Peintre et écrivain, proche ami de Pablo Picasso, Max Jacob est une figure centrale du Montmartre du début du XXe siècle où il côtoie André Salmon, Pierre Reverdy, André Derain, Pierre Mac Orlan ou Matisse, pour ne citer qu’eux. Précurseur du surréalisme, homosexuel, juif converti au catholicisme, il sera déporté à Drancy en 1944 où il décède des suites d’une pneumonie. «S’il a beaucoup fait parler de lui pour sa vie riche en événements marquants, on a parfois un peu oublié son œuvre», note Antonio Rodriguez. Une injustice à présent réparée. Interview.

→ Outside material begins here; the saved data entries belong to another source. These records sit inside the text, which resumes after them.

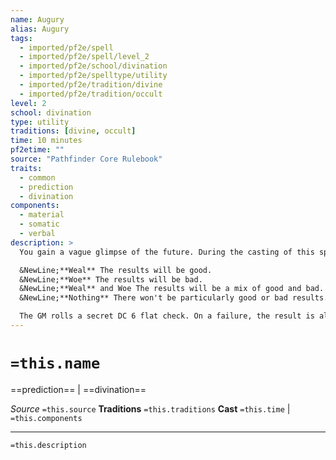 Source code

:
 ```yaml
---
name: Augury
alias: Augury
tags:
  - imported/pf2e/spell
  - imported/pf2e/spell/level_2
  - imported/pf2e/school/divination
  - imported/pf2e/spelltype/utility
  - imported/pf2e/tradition/divine
  - imported/pf2e/tradition/occult
level: 2
school: divination
type: utility
traditions: [divine, occult]
time: 10 minutes
pf2etime: ""
source: "Pathfinder Core Rulebook"
traits:
  - common
  - prediction
  - divination
components:
  - material
  - somatic
  - verbal
description: >
  You gain a vague glimpse of the future. During the casting of this spell, ask about the results of a particular course of action. The spell can predict results up to 30 minutes into the future and reveals the GM's best guess among the following outcomes:

  &NewLine;**Weal** The results will be good.
  &NewLine;**Woe** The results will be bad.
  &NewLine;**Weal** and Woe The results will be a mix of good and bad.
  &NewLine;**Nothing** There won't be particularly good or bad results.

  The GM rolls a secret DC 6 flat check. On a failure, the result is always "nothing." This makes it impossible to tell whether a "nothing" result is accurate. If anyone asks about the same topic as the first casting of augury during an additional casting, the GM uses the secret roll result from the first casting. If circumstances change, though, it's possible to get a different result.
---
```

# `=this.name`
==prediction== | ==divination==

*Source* `=this.source`
**Traditions** `=this.traditions`
**Cast** `=this.time` | `=this.components`

***
`=this.description`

Quelle a été la genèse de ce volume?

Antonio Rodriguez: L’idée était de faire redécouvrir les textes dans une édition corrigée, afin de retrouver la saveur de l’œuvre et de faire entrer les lecteurs dans son univers. J’ai choisi de publier l’essentiel de ses textes, non la totalité; et cela permet de dépasser la dispersion des différentes collections prestigieuses. Outre les fautes de saisie, certaines strophes étaient mélangées d’un poème à l’autre, les recueils réorganisés après sa mort... Il a fallu reprendre les dernières versions revues par l’auteur, corriger les fautes: un long travail de trois ans. J’ai trouvé plusieurs inédits, dont «Méditations sur le chemin de croix» publié ici: une lecture non canonique des Evangiles, projet de 1939 chez Gallimard qui n’avait pas vu le jour à cause de la guerre.

Il s’agissait aussi de relier l’histoire de la peinture et de la littérature. Avant la Première Guerre mondiale, Jacob a publié plusieurs titres aux éditions d’art Kahnweiler, avec des gravures originales de Picasso et Derain, qui contenaient déjà toute son esthétique.

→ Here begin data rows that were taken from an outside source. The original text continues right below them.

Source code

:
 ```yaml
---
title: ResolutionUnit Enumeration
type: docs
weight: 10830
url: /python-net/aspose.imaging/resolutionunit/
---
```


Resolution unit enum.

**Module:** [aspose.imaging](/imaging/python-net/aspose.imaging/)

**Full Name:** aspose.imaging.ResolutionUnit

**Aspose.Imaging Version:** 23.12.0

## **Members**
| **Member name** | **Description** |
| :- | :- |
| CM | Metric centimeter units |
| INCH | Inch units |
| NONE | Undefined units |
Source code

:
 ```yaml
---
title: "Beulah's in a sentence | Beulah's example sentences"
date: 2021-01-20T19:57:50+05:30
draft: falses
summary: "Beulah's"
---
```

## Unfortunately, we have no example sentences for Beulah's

Quelle était sa propre ambition en tant que peintre? Quel lien peut-on faire entre ses activités picturales et littéraires?

– Picasso est pour Jacob une influence majeure. Il est son premier ami français, son témoin de mariage, il est présent quand il peint Les Demoiselles d’Avignon auquel il donne une partie du titre. Ils se réunissent souvent en compagnie d’Apollinaire, Salmon, Braque, discutant des enjeux de l’esthétique moderne; chaque portrait que Picasso peint de Jacob marque pour le peintre un tournant. Mais Jacob se rend vite compte qu’il ne sera jamais à la hauteur de son ami. Pourtant, il est un peintre reconnu et, de 1928 à 1932, expose dans de grandes galeries et même à New York.

Il se dit cubiste surtout en littérature: la déstructuration de la perspective trouve son parallèle dans la déstructuration de l’intrigue chez Jacob. Il adore raconter des histoires et le fait à merveille, commençant par écrire de délicieux contes pour enfants, avec une logique traditionnelle. Mais dès 1907-1909, l’intrigue est démontée et remontée autrement.

Une démarche très contemporaine...

– On l’a un peu oublié, mais sa génération annonce le Nouveau Roman. Jacob critique déjà Balzac, découvre Sarraute en 1939, s’en prend au narrateur, démystifie l’auteur démiurge, crée des romans sans intrigues, défait les genres. Comme les peintres cubistes, les écrivains ont tous les droits et déjouent les représentations trop directes.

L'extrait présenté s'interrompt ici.